To use remote configuration, use the following snippet:

{
    "RucioConfig": {
        "instances": [
            {
                "name": "experiment.cern.ch",
                "display_name": "Experiment",
                "$url": "https://url-to-rucio-configuration/config.json"
            }
        ]
    }
}

In the JSON file pointed by the value in $url, use the following snippet:

{
    "rucio_base_url": "https://rucio",
    "destination_rse": "SWAN-EOS",
    "rucio_auth_url": "https://rucio",
    "rucio_ca_cert": "/path/to/rucio_ca.pem",
    "rse_mount_path": "/eos/rucio",
    "path_begins_at": 4,
    "mode": "replica"
}

Attributes name, display_name, and mode must be defined locally, while the rest can be defined remotely. If an attribute is defined in both local and remote configuration, the local one is used.

Configuration Items

Name - name

A unique name to identify Rucio instance, should be machine readable. It is recommended to use FQDN. Must be declared locally.

Example: atlas.cern.ch, cms.cern.ch

Display Name - display_name

A name that will be displayed to users in the interface. Must be declared locally.

Example: ATLAS, CMS

Mode - mode

The mode in which the extension operates. Must be declared locally.
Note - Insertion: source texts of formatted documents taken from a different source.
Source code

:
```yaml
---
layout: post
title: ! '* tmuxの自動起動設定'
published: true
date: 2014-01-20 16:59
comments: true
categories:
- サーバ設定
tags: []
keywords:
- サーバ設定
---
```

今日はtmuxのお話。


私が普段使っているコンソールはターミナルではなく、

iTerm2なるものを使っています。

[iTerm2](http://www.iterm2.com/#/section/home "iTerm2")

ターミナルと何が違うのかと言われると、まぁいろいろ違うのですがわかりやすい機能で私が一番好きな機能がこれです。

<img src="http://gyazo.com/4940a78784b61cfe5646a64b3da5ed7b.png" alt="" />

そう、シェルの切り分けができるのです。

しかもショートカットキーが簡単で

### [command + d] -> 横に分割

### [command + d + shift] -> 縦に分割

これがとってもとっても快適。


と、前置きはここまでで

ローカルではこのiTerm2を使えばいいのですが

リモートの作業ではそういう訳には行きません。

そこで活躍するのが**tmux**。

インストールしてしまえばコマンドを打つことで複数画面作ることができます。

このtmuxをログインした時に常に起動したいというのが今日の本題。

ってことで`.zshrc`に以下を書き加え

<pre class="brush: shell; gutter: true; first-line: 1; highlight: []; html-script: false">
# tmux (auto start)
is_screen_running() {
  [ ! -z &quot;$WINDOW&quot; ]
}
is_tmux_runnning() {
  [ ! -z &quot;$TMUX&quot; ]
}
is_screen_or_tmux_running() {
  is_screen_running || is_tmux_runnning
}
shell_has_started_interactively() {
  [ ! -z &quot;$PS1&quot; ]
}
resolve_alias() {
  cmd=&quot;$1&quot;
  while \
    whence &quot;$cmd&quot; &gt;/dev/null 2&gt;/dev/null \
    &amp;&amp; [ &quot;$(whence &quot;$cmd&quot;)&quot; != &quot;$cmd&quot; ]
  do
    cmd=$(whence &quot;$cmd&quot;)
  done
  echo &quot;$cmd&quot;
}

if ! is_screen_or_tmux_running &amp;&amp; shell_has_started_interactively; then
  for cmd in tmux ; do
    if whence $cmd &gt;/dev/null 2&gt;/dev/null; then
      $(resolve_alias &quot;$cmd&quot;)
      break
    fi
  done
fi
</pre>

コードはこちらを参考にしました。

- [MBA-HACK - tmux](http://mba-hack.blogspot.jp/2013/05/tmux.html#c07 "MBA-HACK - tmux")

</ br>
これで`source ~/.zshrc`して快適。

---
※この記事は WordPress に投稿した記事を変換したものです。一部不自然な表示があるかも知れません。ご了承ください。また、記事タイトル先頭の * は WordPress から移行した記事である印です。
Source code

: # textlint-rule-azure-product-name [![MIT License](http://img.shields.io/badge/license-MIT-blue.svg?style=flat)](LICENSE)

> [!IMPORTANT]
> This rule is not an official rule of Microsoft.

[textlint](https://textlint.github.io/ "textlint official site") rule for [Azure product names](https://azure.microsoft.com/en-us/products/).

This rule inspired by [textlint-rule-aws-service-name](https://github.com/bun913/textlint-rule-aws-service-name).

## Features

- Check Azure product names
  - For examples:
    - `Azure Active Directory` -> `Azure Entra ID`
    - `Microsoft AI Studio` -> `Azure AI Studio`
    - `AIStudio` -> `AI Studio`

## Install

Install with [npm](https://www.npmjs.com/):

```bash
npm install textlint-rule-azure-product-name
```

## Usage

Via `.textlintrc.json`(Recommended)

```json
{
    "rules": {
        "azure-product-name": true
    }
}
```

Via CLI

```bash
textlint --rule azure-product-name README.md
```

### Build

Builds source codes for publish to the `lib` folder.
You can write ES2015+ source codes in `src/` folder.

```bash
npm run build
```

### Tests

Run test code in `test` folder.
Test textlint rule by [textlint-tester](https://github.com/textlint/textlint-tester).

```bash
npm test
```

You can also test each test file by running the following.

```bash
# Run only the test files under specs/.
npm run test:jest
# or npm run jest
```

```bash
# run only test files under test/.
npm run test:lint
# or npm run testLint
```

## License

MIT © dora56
  1. Replica mode (replica)
  2. Download mode (download)

Rucio Base URL - rucio_base_url

Base URL for the Rucio instance accessible from the JupyterLab server, without trailing slash.

Example: https://rucio

Rucio Auth URL - rucio_auth_url

Base URL for the Rucio instance handling authentication (if separate) accessible from the JupyterLab server, without trailing slash.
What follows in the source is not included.